Excerpts from a dataset
- - -

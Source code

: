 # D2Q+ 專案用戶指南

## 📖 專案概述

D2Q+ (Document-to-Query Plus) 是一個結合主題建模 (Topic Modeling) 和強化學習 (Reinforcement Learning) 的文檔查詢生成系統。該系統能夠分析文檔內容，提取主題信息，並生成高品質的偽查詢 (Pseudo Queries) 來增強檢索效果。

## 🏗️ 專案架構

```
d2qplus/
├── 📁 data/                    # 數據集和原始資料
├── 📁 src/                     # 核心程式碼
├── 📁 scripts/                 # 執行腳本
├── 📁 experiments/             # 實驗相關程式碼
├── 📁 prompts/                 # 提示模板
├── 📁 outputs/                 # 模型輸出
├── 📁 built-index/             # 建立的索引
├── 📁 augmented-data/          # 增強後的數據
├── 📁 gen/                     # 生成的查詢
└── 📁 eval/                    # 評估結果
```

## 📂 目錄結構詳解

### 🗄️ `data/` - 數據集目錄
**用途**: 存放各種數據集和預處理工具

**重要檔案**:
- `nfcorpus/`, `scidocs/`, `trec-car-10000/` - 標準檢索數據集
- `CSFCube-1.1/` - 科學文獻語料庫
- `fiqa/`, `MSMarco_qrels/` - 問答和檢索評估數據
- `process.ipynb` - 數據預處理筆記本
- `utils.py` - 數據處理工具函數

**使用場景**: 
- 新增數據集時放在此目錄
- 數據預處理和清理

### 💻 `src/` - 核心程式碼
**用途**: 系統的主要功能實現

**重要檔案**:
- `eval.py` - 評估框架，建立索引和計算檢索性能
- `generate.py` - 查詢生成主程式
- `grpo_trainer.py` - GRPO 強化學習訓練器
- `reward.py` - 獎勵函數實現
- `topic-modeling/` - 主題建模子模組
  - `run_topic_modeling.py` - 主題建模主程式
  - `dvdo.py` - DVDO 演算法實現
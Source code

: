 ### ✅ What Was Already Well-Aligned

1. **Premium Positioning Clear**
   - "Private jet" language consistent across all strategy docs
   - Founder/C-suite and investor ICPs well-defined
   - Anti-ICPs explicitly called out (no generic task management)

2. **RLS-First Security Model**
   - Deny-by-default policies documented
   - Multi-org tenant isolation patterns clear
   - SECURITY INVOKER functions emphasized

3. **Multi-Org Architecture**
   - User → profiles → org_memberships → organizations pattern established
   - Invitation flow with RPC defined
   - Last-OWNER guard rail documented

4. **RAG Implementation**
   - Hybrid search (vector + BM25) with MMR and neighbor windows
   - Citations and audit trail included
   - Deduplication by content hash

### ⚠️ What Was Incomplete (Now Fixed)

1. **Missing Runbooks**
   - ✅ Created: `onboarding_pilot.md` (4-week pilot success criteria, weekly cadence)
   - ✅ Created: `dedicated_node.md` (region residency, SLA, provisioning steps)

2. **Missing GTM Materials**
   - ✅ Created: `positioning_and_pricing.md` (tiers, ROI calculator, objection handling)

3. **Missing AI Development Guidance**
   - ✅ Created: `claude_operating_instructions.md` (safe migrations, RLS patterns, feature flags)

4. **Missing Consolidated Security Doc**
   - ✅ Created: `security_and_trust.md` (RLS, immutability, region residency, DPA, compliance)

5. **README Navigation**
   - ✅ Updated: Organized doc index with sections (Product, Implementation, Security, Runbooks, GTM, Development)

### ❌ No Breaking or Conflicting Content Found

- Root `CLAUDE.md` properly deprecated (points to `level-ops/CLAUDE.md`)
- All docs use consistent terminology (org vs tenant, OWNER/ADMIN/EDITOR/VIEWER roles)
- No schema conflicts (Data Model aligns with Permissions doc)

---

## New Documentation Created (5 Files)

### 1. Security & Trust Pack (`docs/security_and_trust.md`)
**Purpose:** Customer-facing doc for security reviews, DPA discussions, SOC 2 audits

- - -

### WHAT NEEDS TO BE DONE
Could you restate, word for word, every line from the one containing "residency, DPA, compliance)" through the last line of the records above, and nothing more?

### THE COMPLETED TASK
   - ✅ Created: `security_and_trust.md` (RLS, immutability, region residency, DPA, compliance)

5. **README Navigation**
   - ✅ Updated: Organized doc index with sections (Product, Implementation, Security, Runbooks, GTM, Development)

### ❌ No Breaking or Conflicting Content Found

- Root `CLAUDE.md` properly deprecated (points to `level-ops/CLAUDE.md`)
- All docs use consistent terminology (org vs tenant, OWNER/ADMIN/EDITOR/VIEWER roles)
- No schema conflicts (Data Model aligns with Permissions doc)

---

## New Documentation Created (5 Files)

### 1. Security & Trust Pack (`docs/security_and_trust.md`)
**Purpose:** Customer-facing doc for security reviews, DPA discussions, SOC 2 audits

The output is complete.